◆ Work order
Each line of the data that mentions the string "Hill" needs to be identified and copied.

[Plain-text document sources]
:::::
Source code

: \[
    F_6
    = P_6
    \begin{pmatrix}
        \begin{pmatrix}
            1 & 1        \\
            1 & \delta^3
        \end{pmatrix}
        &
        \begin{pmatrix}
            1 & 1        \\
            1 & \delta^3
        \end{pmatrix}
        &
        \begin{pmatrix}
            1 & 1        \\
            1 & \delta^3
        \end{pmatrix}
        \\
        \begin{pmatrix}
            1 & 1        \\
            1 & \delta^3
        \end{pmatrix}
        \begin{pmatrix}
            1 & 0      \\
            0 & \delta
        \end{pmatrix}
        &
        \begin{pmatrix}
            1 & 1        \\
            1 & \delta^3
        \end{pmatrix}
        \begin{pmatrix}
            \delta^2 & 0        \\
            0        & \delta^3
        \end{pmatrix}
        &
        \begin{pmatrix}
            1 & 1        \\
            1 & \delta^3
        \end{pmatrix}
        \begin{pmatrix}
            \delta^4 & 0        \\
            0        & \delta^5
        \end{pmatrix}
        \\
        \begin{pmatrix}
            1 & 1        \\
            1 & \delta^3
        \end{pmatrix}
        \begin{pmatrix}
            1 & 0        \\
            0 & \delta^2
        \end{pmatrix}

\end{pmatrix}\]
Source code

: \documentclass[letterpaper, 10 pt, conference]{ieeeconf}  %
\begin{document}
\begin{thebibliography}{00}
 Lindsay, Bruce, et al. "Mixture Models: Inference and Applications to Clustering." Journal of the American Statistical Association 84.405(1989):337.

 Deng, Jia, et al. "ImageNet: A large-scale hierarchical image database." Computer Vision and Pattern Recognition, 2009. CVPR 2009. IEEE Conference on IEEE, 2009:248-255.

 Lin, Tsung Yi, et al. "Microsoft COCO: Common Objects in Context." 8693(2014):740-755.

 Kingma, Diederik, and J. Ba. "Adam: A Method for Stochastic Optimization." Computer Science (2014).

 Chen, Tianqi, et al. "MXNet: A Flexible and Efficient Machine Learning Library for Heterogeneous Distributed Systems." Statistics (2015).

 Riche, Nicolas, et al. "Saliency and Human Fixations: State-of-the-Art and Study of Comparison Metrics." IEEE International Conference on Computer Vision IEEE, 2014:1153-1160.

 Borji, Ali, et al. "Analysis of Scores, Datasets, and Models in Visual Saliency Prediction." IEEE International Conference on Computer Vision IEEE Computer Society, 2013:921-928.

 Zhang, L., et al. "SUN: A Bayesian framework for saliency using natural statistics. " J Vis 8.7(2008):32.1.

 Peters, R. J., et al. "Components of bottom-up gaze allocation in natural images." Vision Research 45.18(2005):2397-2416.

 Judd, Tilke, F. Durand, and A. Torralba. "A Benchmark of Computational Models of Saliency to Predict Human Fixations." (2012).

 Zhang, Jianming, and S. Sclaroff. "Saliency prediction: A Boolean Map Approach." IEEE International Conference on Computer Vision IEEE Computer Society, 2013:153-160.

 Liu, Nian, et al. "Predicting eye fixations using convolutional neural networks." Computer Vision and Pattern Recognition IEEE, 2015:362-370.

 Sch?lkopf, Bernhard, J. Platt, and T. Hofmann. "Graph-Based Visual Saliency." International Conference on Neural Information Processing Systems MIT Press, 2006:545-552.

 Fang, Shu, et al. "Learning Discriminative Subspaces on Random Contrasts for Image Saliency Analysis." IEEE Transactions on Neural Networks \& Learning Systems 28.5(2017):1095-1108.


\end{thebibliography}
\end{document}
:::::
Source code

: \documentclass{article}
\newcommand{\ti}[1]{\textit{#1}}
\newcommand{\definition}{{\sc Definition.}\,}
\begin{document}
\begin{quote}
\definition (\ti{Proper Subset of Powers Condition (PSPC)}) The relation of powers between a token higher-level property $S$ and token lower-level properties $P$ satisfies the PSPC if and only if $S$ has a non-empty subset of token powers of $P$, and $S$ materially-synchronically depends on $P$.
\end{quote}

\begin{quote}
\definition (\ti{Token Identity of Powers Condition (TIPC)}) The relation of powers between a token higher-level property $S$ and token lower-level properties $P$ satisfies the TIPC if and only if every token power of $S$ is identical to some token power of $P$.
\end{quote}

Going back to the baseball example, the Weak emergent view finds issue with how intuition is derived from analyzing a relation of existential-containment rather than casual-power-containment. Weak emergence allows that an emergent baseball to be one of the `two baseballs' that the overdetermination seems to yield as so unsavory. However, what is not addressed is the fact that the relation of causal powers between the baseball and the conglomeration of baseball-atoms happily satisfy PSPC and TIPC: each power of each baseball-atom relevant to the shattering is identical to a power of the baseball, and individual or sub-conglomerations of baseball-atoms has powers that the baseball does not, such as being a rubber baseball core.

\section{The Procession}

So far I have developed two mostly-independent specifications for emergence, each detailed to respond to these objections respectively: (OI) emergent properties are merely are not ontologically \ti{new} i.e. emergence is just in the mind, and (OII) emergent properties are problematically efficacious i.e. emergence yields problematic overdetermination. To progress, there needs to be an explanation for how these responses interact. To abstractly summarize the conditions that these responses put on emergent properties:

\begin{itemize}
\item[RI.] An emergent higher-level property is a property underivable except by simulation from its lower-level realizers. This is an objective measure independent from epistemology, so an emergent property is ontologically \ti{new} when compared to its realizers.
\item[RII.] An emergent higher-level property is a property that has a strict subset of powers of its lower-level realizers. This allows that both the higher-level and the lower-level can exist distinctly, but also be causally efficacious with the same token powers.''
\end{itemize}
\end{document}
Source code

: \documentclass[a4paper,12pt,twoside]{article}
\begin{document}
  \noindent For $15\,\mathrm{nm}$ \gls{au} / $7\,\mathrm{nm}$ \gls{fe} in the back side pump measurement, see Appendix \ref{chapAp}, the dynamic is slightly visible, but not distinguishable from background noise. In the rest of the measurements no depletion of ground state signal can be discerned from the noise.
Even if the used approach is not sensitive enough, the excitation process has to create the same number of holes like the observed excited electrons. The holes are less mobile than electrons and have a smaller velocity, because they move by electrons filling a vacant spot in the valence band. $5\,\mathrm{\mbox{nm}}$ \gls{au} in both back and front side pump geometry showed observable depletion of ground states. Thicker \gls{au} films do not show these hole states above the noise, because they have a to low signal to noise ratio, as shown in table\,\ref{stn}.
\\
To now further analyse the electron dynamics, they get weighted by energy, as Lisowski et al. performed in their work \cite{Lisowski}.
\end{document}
:::::
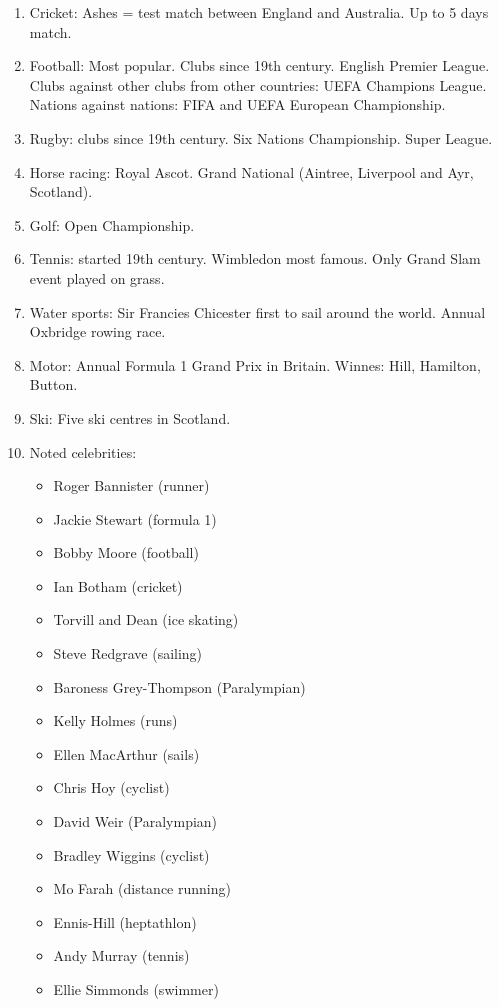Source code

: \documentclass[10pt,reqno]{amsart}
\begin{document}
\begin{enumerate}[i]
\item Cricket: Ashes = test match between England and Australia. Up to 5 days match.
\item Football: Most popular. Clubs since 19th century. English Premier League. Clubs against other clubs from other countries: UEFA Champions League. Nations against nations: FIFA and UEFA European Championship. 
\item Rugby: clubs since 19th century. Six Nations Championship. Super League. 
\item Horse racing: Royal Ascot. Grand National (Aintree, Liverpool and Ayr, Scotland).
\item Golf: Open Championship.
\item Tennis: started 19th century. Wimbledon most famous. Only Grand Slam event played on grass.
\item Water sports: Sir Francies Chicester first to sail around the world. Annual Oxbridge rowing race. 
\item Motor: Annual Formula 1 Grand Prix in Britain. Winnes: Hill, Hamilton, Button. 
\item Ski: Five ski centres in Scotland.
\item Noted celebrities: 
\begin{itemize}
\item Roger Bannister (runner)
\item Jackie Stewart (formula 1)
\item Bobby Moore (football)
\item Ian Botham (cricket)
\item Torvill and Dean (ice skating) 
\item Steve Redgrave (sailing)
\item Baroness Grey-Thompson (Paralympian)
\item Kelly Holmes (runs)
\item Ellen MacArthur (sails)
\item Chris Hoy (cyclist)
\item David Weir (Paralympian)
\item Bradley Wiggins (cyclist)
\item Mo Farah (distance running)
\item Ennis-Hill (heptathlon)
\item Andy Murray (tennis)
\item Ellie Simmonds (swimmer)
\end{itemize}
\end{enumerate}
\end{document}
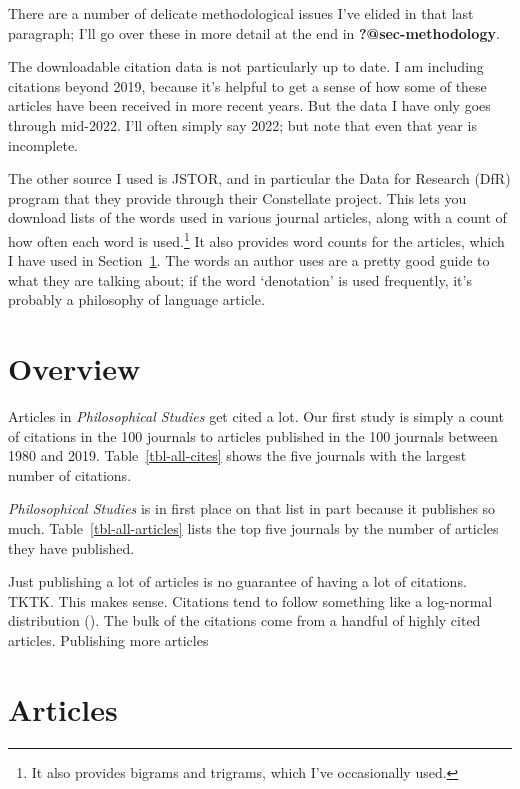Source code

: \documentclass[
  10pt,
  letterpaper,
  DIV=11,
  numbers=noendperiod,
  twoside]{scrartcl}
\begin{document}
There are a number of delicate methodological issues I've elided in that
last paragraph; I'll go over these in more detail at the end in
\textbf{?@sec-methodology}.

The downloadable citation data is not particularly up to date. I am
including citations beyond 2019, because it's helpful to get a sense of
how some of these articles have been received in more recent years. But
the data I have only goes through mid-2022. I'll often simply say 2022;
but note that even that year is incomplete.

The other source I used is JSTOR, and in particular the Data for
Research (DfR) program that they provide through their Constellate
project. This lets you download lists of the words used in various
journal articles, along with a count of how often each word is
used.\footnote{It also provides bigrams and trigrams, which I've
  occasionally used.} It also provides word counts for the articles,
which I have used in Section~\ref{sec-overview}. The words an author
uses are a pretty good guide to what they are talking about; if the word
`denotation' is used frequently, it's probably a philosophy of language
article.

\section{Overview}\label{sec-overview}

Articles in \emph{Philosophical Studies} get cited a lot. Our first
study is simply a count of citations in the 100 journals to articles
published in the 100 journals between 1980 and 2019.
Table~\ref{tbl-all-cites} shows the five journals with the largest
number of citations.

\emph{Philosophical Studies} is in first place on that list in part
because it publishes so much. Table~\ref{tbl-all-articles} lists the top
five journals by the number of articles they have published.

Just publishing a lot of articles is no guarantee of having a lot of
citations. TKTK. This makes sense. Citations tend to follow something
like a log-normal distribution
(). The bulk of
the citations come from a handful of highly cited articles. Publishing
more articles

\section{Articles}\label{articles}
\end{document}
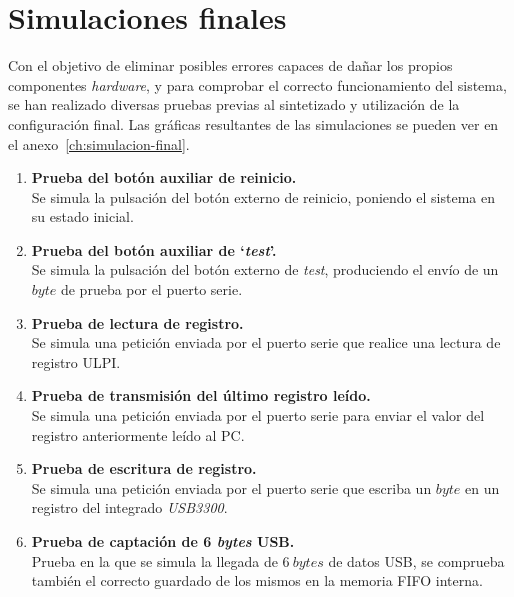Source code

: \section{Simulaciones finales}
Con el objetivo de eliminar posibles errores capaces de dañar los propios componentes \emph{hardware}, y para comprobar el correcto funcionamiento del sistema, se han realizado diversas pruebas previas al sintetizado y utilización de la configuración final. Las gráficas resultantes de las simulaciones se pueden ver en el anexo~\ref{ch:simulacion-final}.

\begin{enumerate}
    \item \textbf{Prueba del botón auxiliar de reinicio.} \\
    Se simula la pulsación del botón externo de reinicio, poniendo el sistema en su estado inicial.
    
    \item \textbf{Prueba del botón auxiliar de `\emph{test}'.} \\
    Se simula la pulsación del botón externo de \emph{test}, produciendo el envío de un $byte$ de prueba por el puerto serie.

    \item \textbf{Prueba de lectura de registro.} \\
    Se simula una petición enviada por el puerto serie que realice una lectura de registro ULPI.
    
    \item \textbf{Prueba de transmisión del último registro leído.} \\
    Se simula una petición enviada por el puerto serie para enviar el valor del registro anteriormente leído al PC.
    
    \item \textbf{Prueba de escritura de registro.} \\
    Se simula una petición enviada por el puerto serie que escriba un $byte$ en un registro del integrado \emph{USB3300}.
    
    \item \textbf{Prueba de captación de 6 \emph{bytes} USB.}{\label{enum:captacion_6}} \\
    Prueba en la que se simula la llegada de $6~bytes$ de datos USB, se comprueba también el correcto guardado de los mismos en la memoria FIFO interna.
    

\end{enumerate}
:::::
◆ Answer area
\item Motor: Annual Formula 1 Grand Prix in Britain. Winnes: Hill, Hamilton, Button. 
\item Ennis-Hill (heptathlon)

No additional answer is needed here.